# [Exercise prompt]
Any images in the records should be skipped; transcribe the rest exactly.

# [Plain-text document sources]
%%
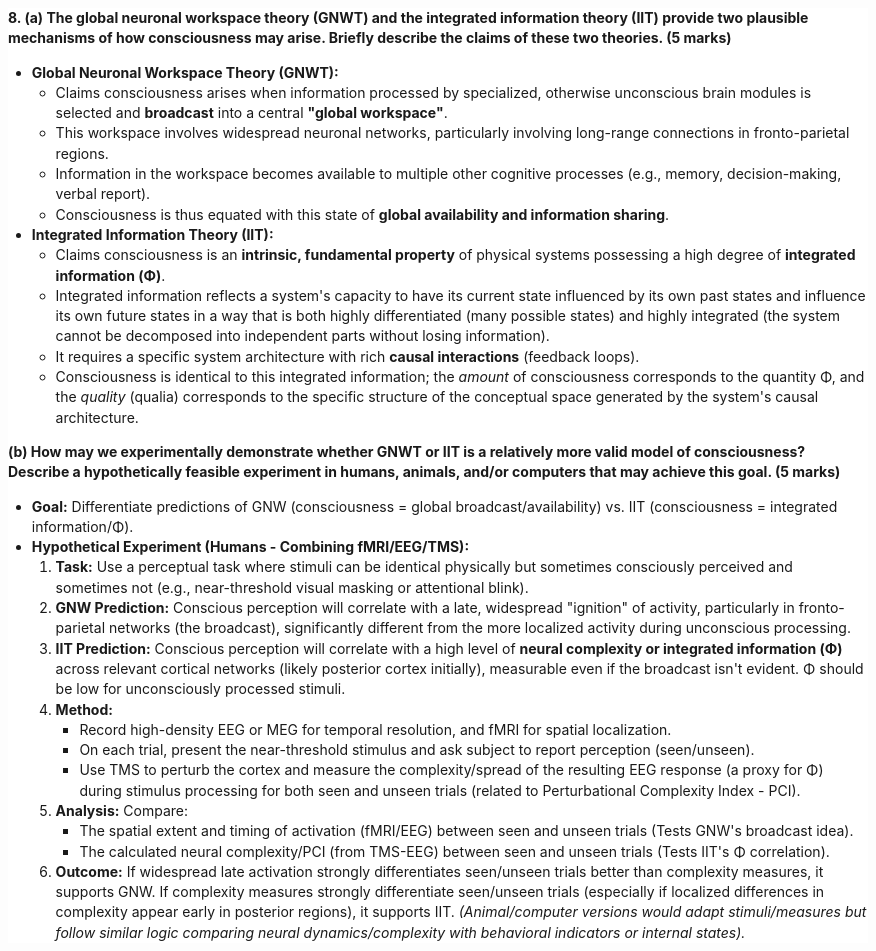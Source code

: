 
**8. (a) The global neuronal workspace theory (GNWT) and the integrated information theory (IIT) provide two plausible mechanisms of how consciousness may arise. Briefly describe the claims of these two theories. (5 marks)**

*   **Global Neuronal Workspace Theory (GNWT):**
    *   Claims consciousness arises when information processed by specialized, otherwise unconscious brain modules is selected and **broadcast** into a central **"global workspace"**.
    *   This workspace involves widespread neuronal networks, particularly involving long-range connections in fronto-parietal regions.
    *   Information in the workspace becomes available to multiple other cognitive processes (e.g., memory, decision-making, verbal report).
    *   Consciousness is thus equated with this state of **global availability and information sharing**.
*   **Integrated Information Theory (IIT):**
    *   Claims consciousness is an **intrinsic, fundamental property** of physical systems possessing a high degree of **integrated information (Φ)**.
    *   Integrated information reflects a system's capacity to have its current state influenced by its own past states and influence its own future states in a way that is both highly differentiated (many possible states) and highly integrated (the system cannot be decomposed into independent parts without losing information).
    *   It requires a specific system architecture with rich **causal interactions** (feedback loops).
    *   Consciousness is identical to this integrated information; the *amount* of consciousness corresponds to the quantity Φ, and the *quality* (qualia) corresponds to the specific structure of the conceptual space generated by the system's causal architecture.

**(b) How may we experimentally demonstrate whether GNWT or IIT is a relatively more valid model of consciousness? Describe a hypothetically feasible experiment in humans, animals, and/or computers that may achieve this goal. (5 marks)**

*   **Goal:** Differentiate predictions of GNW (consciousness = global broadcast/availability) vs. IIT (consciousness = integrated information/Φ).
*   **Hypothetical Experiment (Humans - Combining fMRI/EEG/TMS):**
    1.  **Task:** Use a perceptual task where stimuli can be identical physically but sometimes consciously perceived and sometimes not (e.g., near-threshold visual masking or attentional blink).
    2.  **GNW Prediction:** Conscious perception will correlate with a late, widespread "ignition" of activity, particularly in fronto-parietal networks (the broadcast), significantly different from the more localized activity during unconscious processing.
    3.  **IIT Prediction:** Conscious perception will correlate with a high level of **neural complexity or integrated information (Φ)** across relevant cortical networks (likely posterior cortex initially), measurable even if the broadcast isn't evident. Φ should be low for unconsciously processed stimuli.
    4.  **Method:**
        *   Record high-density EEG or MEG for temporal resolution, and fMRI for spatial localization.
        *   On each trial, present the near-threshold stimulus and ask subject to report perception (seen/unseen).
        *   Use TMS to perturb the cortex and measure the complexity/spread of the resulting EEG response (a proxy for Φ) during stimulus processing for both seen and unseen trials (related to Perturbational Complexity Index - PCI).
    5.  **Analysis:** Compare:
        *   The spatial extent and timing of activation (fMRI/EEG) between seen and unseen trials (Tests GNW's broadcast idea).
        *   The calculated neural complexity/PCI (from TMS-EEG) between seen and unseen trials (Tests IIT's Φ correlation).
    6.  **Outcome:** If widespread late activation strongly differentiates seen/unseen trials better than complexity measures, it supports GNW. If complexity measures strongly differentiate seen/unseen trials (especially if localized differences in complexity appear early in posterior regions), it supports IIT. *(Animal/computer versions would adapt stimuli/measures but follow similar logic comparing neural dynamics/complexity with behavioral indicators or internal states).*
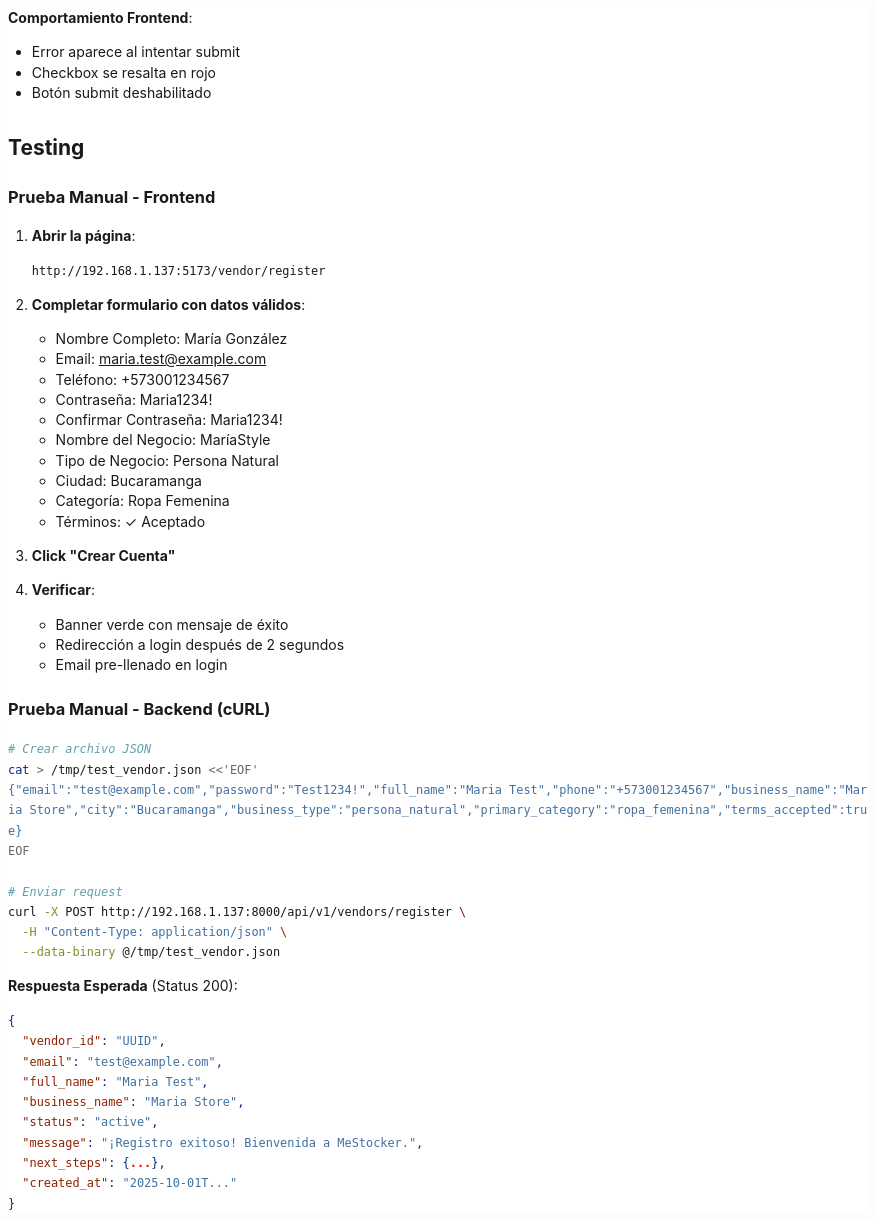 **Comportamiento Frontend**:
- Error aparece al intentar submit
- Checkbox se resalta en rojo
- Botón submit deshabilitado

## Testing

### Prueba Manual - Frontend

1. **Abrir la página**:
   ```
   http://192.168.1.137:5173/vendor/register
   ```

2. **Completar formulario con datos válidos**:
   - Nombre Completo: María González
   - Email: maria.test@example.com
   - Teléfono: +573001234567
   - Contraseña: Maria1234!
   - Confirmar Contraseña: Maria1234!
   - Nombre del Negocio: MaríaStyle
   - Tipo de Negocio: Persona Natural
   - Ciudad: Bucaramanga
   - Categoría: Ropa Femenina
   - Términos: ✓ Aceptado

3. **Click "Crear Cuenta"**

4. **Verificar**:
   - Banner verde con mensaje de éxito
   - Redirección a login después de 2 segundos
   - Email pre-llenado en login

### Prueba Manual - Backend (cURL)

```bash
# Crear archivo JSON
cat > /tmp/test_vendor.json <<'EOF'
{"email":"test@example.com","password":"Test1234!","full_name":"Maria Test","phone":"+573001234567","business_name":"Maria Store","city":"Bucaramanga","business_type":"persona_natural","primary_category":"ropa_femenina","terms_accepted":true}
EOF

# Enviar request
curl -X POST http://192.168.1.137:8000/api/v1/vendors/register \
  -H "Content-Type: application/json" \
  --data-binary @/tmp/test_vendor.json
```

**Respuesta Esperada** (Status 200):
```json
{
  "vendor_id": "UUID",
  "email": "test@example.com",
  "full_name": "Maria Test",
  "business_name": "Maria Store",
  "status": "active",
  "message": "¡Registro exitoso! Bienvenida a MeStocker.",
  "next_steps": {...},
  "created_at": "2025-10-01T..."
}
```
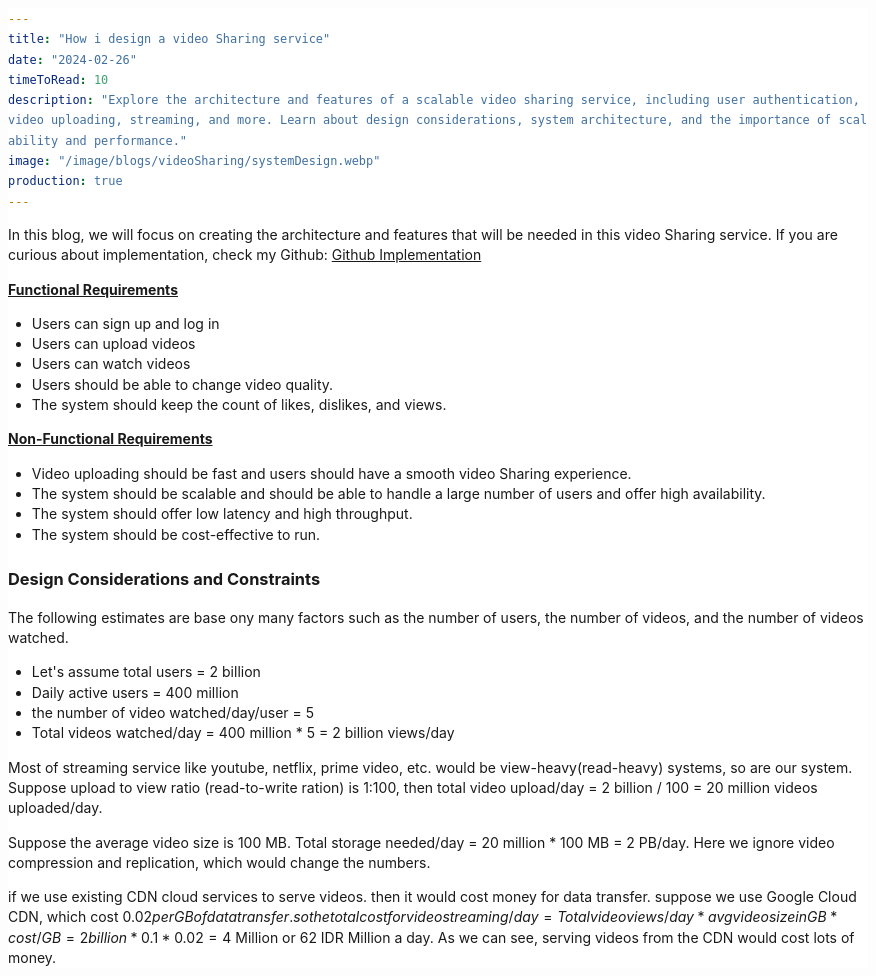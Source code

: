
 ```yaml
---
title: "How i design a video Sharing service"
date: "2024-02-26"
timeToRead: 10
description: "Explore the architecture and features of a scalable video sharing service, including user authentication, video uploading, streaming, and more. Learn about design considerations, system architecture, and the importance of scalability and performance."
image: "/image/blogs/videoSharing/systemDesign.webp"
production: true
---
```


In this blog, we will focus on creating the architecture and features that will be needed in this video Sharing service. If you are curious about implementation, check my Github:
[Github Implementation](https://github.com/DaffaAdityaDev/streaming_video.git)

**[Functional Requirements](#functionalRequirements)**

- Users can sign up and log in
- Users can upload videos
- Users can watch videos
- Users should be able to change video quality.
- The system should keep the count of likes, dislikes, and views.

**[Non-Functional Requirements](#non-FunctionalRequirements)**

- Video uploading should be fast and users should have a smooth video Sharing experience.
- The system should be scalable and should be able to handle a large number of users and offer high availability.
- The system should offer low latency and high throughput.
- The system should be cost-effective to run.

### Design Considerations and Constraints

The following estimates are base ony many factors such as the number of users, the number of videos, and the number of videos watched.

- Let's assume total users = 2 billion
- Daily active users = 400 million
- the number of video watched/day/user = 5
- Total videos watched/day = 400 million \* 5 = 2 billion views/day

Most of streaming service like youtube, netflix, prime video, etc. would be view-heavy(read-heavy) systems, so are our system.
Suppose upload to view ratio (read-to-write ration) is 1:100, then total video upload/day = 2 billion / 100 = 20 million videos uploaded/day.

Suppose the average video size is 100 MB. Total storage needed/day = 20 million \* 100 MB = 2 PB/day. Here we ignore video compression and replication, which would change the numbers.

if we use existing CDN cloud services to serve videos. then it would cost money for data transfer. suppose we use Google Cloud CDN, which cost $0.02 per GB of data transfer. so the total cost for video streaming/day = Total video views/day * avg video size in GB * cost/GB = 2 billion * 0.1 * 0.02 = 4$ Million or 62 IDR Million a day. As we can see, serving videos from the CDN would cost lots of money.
%%
# [Task solution]
Source code

: 
**8. (a) The global neuronal workspace theory (GNWT) and the integrated information theory (IIT) provide two plausible mechanisms of how consciousness may arise. Briefly describe the claims of these two theories. (5 marks)**

*   **Global Neuronal Workspace Theory (GNWT):**
    *   Claims consciousness arises when information processed by specialized, otherwise unconscious brain modules is selected and **broadcast** into a central **"global workspace"**.
    *   This workspace involves widespread neuronal networks, particularly involving long-range connections in fronto-parietal regions.
    *   Information in the workspace becomes available to multiple other cognitive processes (e.g., memory, decision-making, verbal report).
    *   Consciousness is thus equated with this state of **global availability and information sharing**.
*   **Integrated Information Theory (IIT):**
    *   Claims consciousness is an **intrinsic, fundamental property** of physical systems possessing a high degree of **integrated information (Φ)**.
    *   Integrated information reflects a system's capacity to have its current state influenced by its own past states and influence its own future states in a way that is both highly differentiated (many possible states) and highly integrated (the system cannot be decomposed into independent parts without losing information).
    *   It requires a specific system architecture with rich **causal interactions** (feedback loops).
    *   Consciousness is identical to this integrated information; the *amount* of consciousness corresponds to the quantity Φ, and the *quality* (qualia) corresponds to the specific structure of the conceptual space generated by the system's causal architecture.

**(b) How may we experimentally demonstrate whether GNWT or IIT is a relatively more valid model of consciousness? Describe a hypothetically feasible experiment in humans, animals, and/or computers that may achieve this goal. (5 marks)**

*   **Goal:** Differentiate predictions of GNW (consciousness = global broadcast/availability) vs. IIT (consciousness = integrated information/Φ).
*   **Hypothetical Experiment (Humans - Combining fMRI/EEG/TMS):**
    1.  **Task:** Use a perceptual task where stimuli can be identical physically but sometimes consciously perceived and sometimes not (e.g., near-threshold visual masking or attentional blink).
    2.  **GNW Prediction:** Conscious perception will correlate with a late, widespread "ignition" of activity, particularly in fronto-parietal networks (the broadcast), significantly different from the more localized activity during unconscious processing.
    3.  **IIT Prediction:** Conscious perception will correlate with a high level of **neural complexity or integrated information (Φ)** across relevant cortical networks (likely posterior cortex initially), measurable even if the broadcast isn't evident. Φ should be low for unconsciously processed stimuli.
    4.  **Method:**
        *   Record high-density EEG or MEG for temporal resolution, and fMRI for spatial localization.
        *   On each trial, present the near-threshold stimulus and ask subject to report perception (seen/unseen).
        *   Use TMS to perturb the cortex and measure the complexity/spread of the resulting EEG response (a proxy for Φ) during stimulus processing for both seen and unseen trials (related to Perturbational Complexity Index - PCI).
    5.  **Analysis:** Compare:
        *   The spatial extent and timing of activation (fMRI/EEG) between seen and unseen trials (Tests GNW's broadcast idea).
        *   The calculated neural complexity/PCI (from TMS-EEG) between seen and unseen trials (Tests IIT's Φ correlation).
    6.  **Outcome:** If widespread late activation strongly differentiates seen/unseen trials better than complexity measures, it supports GNW. If complexity measures strongly differentiate seen/unseen trials (especially if localized differences in complexity appear early in posterior regions), it supports IIT. *(Animal/computer versions would adapt stimuli/measures but follow similar logic comparing neural dynamics/complexity with behavioral indicators or internal states).*
 **Comportamiento Frontend**:
- Error aparece al intentar submit
- Checkbox se resalta en rojo
- Botón submit deshabilitado

## Testing

### Prueba Manual - Frontend

1. **Abrir la página**:
   ```
   http://192.168.1.137:5173/vendor/register
   ```

2. **Completar formulario con datos válidos**:
   - Nombre Completo: María González
   - Email: maria.test@example.com
   - Teléfono: +573001234567
   - Contraseña: Maria1234!
   - Confirmar Contraseña: Maria1234!
   - Nombre del Negocio: MaríaStyle
   - Tipo de Negocio: Persona Natural
   - Ciudad: Bucaramanga
   - Categoría: Ropa Femenina
   - Términos: ✓ Aceptado

3. **Click "Crear Cuenta"**

4. **Verificar**:
   - Banner verde con mensaje de éxito
   - Redirección a login después de 2 segundos
   - Email pre-llenado en login

### Prueba Manual - Backend (cURL)

```bash
# Crear archivo JSON
cat > /tmp/test_vendor.json <<'EOF'
{"email":"test@example.com","password":"Test1234!","full_name":"Maria Test","phone":"+573001234567","business_name":"Maria Store","city":"Bucaramanga","business_type":"persona_natural","primary_category":"ropa_femenina","terms_accepted":true}
EOF

# Enviar request
curl -X POST http://192.168.1.137:8000/api/v1/vendors/register \
  -H "Content-Type: application/json" \
  --data-binary @/tmp/test_vendor.json
```

**Respuesta Esperada** (Status 200):
```json
{
  "vendor_id": "UUID",
  "email": "test@example.com",
  "full_name": "Maria Test",
  "business_name": "Maria Store",
  "status": "active",
  "message": "¡Registro exitoso! Bienvenida a MeStocker.",
  "next_steps": {...},
  "created_at": "2025-10-01T..."
}
```
Source code

:
 ```yaml
---
title: "How i design a video Sharing service"
date: "2024-02-26"
timeToRead: 10
description: "Explore the architecture and features of a scalable video sharing service, including user authentication, video uploading, streaming, and more. Learn about design considerations, system architecture, and the importance of scalability and performance."
image: "/image/blogs/videoSharing/systemDesign.webp"
production: true
---
```


In this blog, we will focus on creating the architecture and features that will be needed in this video Sharing service. If you are curious about implementation, check my Github:
[Github Implementation](https://github.com/DaffaAdityaDev/streaming_video.git)

**[Functional Requirements](#functionalRequirements)**

- Users can sign up and log in
- Users can upload videos
- Users can watch videos
- Users should be able to change video quality.
- The system should keep the count of likes, dislikes, and views.

**[Non-Functional Requirements](#non-FunctionalRequirements)**

- Video uploading should be fast and users should have a smooth video Sharing experience.
- The system should be scalable and should be able to handle a large number of users and offer high availability.
- The system should offer low latency and high throughput.
- The system should be cost-effective to run.

### Design Considerations and Constraints

The following estimates are base ony many factors such as the number of users, the number of videos, and the number of videos watched.

- Let's assume total users = 2 billion
- Daily active users = 400 million
- the number of video watched/day/user = 5
- Total videos watched/day = 400 million \* 5 = 2 billion views/day

Most of streaming service like youtube, netflix, prime video, etc. would be view-heavy(read-heavy) systems, so are our system.
Suppose upload to view ratio (read-to-write ration) is 1:100, then total video upload/day = 2 billion / 100 = 20 million videos uploaded/day.

Suppose the average video size is 100 MB. Total storage needed/day = 20 million \* 100 MB = 2 PB/day. Here we ignore video compression and replication, which would change the numbers.

if we use existing CDN cloud services to serve videos. then it would cost money for data transfer. suppose we use Google Cloud CDN, which cost $0.02 per GB of data transfer. so the total cost for video streaming/day = Total video views/day * avg video size in GB * cost/GB = 2 billion * 0.1 * 0.02 = 4$ Million or 62 IDR Million a day. As we can see, serving videos from the CDN would cost lots of money.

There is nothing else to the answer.